(What to do):
Locate the string "associated" throughout the material and copy every line in which it occurs.

(Material to process):
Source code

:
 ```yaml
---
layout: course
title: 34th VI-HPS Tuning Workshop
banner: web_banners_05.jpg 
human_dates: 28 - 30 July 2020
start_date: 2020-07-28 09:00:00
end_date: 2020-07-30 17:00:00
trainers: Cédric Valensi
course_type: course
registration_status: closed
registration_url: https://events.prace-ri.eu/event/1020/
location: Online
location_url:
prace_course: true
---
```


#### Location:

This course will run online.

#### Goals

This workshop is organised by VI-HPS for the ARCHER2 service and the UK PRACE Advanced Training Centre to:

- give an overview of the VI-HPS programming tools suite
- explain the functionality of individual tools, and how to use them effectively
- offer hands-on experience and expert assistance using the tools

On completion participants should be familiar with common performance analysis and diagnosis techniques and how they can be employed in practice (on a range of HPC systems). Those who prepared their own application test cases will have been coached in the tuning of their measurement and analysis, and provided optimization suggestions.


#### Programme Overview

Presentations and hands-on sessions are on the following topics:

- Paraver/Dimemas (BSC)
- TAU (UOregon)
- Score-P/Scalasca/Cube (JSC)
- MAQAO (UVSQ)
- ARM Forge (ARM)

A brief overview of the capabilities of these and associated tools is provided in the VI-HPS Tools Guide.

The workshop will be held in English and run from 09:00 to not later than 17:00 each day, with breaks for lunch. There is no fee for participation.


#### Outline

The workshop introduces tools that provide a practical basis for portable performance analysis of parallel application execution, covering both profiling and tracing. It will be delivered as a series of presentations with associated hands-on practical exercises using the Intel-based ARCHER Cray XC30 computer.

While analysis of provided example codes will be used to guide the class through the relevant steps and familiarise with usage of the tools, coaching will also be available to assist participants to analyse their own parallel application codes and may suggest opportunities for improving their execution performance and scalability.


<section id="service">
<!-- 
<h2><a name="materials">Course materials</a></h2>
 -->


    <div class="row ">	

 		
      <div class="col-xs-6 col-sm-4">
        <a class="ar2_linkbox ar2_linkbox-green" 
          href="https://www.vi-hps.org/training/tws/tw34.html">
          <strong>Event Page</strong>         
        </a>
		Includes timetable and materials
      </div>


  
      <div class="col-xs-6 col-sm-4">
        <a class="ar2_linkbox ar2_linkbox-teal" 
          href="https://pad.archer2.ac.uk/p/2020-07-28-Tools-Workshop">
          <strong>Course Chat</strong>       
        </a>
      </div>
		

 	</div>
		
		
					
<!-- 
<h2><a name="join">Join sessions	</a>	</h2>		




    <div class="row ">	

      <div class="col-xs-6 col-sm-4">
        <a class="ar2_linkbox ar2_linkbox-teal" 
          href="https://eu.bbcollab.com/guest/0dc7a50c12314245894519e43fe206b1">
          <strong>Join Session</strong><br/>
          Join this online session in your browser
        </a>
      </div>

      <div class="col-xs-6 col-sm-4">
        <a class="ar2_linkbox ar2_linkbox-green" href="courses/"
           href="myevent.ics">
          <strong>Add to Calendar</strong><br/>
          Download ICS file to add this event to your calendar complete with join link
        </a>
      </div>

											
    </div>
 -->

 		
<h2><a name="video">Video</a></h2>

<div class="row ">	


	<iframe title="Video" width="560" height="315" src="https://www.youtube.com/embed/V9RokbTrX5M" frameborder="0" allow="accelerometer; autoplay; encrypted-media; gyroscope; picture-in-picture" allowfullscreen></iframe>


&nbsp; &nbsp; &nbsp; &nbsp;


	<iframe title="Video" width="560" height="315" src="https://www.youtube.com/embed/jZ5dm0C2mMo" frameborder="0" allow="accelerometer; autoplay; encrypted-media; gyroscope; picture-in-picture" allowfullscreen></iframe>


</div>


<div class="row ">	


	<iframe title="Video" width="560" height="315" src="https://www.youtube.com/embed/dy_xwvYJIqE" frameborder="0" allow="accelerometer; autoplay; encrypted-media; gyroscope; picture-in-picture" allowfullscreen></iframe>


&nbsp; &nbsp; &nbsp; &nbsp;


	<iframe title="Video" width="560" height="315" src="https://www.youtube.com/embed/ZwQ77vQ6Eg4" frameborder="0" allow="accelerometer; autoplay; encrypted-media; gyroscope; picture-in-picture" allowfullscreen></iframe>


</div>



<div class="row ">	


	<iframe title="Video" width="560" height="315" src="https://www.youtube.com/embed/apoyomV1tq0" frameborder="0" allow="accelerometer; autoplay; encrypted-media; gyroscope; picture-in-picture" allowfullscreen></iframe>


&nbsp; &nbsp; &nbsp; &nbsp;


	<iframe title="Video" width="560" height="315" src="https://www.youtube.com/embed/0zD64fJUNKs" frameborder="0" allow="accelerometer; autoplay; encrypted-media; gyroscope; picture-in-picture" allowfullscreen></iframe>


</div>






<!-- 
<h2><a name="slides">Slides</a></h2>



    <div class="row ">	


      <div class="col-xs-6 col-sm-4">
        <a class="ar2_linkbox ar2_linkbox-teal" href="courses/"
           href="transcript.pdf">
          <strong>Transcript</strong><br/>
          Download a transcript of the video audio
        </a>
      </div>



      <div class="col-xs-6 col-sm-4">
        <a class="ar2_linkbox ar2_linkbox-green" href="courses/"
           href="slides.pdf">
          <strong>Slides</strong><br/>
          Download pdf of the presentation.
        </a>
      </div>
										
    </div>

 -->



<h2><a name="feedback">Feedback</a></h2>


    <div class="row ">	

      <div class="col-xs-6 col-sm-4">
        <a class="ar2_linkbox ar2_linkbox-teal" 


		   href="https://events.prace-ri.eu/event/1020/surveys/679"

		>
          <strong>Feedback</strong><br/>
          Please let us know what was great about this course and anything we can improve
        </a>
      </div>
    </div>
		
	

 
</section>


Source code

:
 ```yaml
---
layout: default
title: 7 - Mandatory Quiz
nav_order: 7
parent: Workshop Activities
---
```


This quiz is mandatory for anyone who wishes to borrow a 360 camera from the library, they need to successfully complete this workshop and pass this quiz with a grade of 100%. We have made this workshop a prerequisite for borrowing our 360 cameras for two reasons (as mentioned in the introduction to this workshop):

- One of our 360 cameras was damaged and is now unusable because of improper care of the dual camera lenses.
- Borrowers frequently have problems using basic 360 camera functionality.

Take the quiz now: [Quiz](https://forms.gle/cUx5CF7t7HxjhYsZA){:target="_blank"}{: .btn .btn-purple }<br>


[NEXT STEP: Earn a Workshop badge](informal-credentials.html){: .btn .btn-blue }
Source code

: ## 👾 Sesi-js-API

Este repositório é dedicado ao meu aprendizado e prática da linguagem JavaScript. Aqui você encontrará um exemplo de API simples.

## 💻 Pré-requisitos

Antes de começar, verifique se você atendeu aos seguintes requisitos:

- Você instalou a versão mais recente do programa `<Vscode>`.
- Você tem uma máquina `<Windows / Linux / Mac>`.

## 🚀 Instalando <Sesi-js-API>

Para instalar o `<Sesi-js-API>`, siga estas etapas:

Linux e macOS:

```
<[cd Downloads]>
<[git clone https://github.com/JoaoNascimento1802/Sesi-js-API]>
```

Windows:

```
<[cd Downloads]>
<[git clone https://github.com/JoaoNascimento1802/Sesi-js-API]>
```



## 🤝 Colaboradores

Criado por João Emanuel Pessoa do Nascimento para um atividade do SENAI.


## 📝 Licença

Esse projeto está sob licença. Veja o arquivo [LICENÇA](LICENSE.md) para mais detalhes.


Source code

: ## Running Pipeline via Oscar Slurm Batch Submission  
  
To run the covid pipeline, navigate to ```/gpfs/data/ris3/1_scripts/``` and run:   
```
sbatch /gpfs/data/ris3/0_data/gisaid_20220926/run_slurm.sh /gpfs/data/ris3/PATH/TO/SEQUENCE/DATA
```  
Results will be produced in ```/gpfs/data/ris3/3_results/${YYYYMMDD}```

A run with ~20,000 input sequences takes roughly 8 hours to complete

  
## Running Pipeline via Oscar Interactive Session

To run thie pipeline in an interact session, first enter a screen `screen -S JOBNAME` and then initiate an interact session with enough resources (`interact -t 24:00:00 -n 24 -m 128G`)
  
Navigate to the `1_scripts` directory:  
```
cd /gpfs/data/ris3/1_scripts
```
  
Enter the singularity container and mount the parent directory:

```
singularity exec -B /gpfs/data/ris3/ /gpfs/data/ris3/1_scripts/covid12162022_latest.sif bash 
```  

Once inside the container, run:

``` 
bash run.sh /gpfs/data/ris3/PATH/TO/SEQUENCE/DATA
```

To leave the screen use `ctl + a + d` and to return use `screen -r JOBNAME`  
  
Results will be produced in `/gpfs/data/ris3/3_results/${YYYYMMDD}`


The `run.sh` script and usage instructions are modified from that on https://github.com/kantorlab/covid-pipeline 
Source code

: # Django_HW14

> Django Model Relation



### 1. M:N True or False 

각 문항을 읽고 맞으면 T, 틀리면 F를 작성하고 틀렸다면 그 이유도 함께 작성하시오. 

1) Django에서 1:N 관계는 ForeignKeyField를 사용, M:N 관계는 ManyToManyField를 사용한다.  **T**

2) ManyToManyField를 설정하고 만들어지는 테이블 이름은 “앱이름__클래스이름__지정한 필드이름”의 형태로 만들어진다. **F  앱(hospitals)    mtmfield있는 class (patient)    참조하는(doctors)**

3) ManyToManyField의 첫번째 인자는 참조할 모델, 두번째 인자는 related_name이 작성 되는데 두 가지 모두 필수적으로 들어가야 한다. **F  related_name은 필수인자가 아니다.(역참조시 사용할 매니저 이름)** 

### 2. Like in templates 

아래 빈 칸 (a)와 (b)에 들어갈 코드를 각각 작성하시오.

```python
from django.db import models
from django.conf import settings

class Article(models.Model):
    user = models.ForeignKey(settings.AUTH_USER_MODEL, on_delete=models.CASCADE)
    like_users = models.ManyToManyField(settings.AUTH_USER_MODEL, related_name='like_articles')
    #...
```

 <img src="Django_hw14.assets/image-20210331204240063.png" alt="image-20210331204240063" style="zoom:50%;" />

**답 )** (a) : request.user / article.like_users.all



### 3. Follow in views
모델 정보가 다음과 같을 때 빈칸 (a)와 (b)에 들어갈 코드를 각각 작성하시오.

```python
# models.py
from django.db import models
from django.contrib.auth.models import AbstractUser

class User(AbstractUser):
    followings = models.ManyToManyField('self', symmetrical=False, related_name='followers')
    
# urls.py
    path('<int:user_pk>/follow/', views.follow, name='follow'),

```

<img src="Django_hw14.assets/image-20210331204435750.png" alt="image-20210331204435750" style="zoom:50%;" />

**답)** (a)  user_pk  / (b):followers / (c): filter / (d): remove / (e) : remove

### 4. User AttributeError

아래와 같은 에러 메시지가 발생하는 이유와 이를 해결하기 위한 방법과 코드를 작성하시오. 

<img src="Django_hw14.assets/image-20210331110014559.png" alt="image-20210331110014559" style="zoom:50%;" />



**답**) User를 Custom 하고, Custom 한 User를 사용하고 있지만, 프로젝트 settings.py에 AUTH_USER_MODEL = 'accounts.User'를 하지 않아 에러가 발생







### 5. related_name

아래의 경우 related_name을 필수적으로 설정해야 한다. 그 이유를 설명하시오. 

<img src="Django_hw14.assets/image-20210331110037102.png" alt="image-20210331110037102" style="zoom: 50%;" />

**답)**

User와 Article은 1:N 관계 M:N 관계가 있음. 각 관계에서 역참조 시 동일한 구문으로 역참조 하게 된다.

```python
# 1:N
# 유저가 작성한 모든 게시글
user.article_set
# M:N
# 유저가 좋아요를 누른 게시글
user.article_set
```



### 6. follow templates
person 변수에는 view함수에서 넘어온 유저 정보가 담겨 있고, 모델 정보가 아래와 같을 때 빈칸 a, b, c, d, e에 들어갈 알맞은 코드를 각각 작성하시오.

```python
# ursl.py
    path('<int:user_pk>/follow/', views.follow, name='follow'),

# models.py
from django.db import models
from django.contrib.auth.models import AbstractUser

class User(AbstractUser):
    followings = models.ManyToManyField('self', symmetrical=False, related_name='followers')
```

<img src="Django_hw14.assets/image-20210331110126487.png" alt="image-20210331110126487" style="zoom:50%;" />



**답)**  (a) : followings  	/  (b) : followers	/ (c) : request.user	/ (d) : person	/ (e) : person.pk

(Output for this task):
A brief overview of the capabilities of these and associated tools is provided in the VI-HPS Tools Guide.
The workshop introduces tools that provide a practical basis for portable performance analysis of parallel application execution, covering both profiling and tracing. It will be delivered as a series of presentations with associated hands-on practical exercises using the Intel-based ARCHER Cray XC30 computer.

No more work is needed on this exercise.